ACTION ITEM: Show every line of the data that includes the word "citation".

[Data extracted from a collection]
▬▬▬

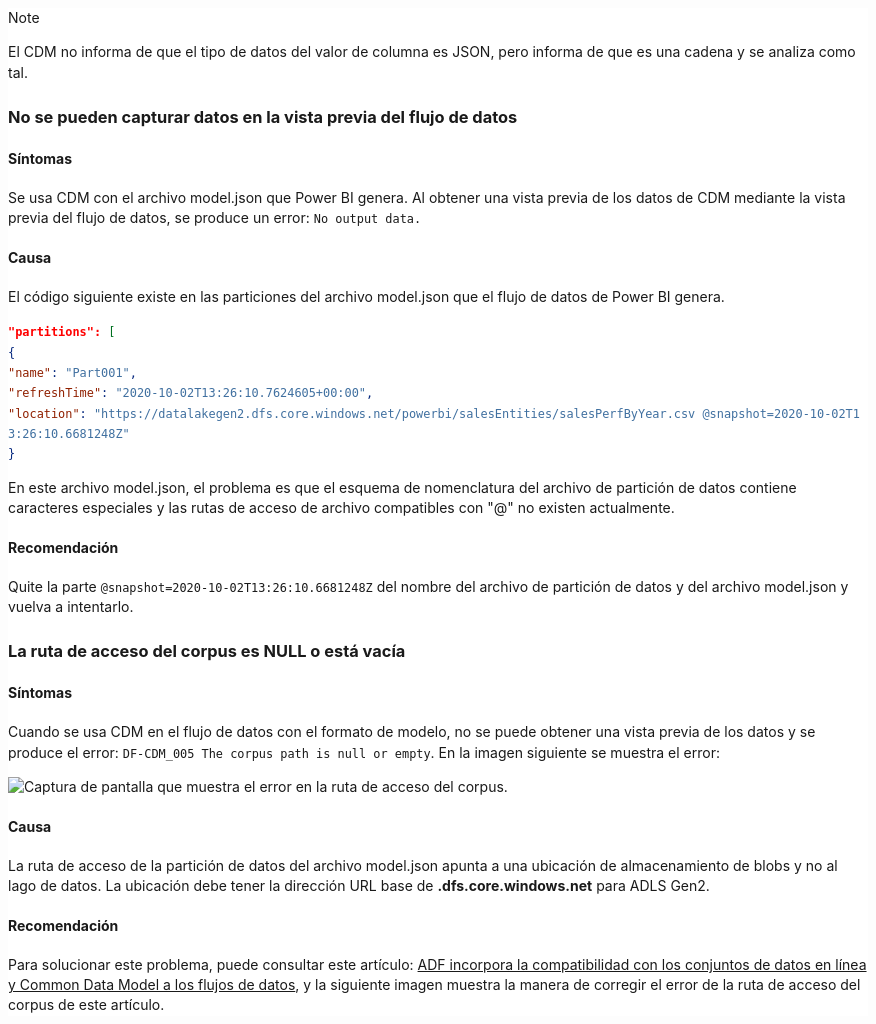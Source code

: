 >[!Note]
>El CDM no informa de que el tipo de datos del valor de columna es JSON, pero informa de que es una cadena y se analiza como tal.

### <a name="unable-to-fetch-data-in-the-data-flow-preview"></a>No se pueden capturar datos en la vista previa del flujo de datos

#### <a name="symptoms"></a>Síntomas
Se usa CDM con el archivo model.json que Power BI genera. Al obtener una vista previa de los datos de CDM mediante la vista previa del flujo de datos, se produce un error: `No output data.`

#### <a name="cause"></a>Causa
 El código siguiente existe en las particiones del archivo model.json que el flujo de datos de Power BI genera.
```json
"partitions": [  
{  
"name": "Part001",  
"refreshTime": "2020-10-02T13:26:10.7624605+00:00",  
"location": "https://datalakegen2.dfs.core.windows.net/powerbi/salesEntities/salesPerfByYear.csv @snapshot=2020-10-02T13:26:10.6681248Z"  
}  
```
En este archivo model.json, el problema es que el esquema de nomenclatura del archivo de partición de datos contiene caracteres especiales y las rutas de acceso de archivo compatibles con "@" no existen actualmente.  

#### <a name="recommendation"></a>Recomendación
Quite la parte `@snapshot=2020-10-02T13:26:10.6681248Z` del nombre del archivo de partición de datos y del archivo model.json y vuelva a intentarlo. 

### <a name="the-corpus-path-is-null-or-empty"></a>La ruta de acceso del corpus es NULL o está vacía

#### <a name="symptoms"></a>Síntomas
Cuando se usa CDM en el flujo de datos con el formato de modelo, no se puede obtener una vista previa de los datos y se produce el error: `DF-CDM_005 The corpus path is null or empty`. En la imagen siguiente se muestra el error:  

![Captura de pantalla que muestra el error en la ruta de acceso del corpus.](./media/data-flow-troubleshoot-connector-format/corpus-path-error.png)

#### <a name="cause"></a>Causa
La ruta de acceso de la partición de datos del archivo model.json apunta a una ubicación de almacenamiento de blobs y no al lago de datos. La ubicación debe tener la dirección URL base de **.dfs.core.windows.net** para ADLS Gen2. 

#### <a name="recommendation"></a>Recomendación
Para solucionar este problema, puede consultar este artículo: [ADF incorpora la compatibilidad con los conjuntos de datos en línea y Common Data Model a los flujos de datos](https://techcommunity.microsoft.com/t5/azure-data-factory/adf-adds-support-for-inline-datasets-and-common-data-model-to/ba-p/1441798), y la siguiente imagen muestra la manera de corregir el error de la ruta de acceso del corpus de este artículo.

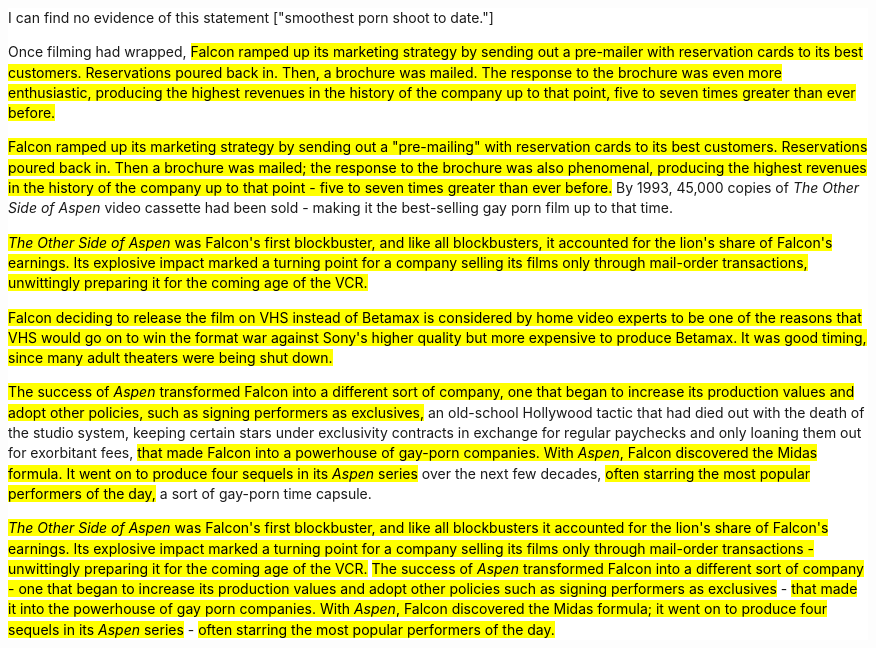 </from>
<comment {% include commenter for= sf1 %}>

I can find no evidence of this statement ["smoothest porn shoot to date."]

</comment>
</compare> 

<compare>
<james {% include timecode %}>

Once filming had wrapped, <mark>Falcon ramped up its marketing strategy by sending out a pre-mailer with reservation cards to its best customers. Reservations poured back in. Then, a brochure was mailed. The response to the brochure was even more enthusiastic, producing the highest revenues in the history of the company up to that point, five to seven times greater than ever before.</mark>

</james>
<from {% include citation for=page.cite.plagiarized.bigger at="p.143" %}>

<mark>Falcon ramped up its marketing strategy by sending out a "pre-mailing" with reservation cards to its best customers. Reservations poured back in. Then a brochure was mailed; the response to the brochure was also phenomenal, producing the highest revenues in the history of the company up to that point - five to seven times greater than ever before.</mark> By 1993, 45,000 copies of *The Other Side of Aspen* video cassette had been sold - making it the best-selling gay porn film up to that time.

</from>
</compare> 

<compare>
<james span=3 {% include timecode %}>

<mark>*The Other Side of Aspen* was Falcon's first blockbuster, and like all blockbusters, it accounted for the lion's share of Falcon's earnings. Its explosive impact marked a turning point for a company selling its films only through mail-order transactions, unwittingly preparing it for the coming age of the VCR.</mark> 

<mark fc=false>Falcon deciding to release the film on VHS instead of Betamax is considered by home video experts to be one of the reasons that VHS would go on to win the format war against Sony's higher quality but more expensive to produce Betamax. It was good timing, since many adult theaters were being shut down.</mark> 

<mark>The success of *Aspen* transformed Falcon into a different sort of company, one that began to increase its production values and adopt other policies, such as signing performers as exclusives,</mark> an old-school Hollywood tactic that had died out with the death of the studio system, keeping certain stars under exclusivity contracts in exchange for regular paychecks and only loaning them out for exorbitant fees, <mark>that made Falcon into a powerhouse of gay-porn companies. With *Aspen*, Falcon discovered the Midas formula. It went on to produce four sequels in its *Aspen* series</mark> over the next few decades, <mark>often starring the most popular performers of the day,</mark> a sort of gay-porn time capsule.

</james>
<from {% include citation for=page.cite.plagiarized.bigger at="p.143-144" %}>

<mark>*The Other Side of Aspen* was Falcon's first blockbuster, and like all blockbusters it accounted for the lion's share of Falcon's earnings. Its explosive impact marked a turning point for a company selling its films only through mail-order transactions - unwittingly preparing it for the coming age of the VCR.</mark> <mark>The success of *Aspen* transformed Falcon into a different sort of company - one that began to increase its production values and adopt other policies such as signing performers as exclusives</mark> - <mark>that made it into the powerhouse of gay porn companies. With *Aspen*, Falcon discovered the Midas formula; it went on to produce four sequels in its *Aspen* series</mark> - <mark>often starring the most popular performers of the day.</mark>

▬▬▬

EXERCISE ANSWER:
<from {% include citation for=page.cite.plagiarized.bigger at="p.143" %}>
<from {% include citation for=page.cite.plagiarized.bigger at="p.143-144" %}>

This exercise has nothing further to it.